Polvo, humo y ozono superficial pueden coincidir con episodios de calor y estabilidad atmosférica. La observación satelital permite seguir grandes penachos, pero las redes terrestres siguen siendo indispensables para determinar concentraciones respiradas por la población.

Atención: calidad del aire
🔎 Señal planetaria destacada: la combinación de océanos cálidos, El Niño y una atmósfera con mayor capacidad para retener vapor de agua amplía el riesgo de extremos opuestos. Una misma configuración climática puede favorecer precipitaciones destructivas en una cuenca y agravar la falta de agua en otra.

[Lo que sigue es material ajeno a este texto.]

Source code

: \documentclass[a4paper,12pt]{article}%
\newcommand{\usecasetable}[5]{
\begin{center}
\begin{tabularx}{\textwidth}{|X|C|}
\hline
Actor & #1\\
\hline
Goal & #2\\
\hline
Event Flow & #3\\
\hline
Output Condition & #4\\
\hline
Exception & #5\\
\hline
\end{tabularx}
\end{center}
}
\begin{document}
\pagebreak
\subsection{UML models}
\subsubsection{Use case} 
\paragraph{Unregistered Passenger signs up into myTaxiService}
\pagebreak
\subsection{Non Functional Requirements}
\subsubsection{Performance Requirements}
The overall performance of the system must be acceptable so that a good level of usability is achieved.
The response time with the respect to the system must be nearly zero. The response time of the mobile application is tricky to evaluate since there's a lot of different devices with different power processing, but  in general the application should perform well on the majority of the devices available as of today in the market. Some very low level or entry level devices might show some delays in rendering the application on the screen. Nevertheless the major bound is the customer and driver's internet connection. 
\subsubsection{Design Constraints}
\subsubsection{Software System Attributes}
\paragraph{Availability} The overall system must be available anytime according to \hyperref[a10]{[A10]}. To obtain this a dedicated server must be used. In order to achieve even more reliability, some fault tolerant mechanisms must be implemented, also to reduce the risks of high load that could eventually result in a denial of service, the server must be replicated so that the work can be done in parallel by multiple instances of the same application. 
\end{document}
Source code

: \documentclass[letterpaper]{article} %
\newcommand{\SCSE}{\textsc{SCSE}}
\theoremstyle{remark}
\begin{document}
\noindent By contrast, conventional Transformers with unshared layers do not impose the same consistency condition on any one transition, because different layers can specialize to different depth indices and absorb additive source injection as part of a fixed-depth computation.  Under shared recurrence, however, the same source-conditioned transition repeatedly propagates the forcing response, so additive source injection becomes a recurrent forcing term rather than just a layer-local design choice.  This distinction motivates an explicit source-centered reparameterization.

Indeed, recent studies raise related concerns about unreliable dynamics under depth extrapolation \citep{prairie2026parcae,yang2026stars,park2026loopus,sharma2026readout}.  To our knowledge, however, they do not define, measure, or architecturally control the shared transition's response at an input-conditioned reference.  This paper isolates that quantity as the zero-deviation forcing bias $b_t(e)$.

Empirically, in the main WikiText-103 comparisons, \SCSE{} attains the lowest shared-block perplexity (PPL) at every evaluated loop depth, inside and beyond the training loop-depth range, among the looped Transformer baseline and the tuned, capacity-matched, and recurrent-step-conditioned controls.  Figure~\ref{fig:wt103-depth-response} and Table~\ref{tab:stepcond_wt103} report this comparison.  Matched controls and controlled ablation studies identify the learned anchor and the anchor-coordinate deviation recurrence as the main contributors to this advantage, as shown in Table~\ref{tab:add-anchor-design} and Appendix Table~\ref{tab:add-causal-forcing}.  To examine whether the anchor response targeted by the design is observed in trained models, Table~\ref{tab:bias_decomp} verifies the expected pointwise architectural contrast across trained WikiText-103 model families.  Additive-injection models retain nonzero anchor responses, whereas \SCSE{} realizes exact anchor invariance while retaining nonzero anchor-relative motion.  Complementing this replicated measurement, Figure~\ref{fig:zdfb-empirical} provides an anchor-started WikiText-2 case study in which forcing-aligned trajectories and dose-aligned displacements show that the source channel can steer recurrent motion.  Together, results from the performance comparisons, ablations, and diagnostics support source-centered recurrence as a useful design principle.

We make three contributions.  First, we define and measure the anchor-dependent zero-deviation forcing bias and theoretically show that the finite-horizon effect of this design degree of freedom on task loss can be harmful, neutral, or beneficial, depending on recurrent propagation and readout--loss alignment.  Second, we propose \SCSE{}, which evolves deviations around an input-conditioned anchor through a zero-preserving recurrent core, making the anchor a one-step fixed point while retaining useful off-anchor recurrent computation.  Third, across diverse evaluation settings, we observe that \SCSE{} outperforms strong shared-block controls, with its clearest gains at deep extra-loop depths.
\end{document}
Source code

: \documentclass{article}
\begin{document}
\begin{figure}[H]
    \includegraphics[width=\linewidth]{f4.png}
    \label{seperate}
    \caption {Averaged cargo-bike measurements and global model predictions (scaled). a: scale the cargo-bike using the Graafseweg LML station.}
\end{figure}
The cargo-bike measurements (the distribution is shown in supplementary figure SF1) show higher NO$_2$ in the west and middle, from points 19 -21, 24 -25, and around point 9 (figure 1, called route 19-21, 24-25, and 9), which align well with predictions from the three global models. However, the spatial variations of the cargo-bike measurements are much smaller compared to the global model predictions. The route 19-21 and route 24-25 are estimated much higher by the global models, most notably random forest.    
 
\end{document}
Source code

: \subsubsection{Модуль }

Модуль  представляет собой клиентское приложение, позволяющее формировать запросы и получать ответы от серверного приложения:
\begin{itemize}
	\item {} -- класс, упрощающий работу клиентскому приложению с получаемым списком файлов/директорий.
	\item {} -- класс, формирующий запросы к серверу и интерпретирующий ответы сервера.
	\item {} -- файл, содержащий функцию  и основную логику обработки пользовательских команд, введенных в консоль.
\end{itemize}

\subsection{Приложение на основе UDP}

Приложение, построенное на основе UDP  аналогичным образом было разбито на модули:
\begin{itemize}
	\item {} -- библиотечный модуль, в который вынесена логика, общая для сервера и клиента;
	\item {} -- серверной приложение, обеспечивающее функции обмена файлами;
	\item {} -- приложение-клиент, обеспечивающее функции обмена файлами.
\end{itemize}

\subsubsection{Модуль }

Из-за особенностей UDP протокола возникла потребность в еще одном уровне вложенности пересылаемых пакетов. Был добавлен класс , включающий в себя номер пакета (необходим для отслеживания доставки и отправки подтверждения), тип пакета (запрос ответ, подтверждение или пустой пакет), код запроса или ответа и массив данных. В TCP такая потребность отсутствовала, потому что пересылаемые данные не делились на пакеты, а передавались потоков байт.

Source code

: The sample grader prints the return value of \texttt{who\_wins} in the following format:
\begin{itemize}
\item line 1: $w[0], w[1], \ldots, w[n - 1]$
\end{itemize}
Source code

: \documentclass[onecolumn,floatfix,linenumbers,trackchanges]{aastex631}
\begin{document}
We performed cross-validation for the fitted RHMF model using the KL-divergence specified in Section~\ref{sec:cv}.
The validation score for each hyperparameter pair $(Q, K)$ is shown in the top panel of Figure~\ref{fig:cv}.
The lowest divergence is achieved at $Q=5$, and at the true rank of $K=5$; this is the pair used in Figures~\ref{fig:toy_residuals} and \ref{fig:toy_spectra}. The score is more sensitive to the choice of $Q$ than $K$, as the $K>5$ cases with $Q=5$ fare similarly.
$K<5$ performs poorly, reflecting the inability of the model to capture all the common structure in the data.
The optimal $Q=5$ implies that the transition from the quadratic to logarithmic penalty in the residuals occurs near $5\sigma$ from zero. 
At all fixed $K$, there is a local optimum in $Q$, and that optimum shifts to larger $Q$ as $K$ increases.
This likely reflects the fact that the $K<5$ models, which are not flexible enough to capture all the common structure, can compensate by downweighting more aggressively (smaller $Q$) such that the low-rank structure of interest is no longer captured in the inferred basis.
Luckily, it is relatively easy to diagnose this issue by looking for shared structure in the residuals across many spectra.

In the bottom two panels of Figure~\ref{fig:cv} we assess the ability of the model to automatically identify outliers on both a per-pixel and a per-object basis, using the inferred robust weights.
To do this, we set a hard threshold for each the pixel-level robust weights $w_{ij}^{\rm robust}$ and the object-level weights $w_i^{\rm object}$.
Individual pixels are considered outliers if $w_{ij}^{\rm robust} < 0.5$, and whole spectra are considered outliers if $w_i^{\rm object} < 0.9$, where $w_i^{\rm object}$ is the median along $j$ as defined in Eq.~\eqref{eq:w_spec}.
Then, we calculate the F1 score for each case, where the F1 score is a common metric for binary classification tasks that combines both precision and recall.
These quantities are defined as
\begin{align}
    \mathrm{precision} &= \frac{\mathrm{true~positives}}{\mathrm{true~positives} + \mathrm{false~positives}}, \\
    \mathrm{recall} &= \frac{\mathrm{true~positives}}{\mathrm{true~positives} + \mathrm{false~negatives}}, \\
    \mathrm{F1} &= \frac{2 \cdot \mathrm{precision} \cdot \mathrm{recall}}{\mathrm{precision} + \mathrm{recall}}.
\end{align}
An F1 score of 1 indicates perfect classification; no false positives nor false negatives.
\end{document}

Perspectiva para los próximos 7–14 días

Se recomienda vigilar la actividad ciclónica sobre cuencas tropicales, las anomalías de lluvia relacionadas con El Niño y la persistencia de calor y sequedad en zonas vulnerables. En Europa, los cambios de circulación propios del final del verano pueden alternar episodios cálidos con frentes tormentosos. En el hemisferio sur, el avance de la primavera puede reforzar contrastes de temperatura, viento y humedad. La prioridad operativa será atender alertas meteorológicas oficiales y evaluar riesgos combinados de calor, fuego, inundación y mala calidad del aire.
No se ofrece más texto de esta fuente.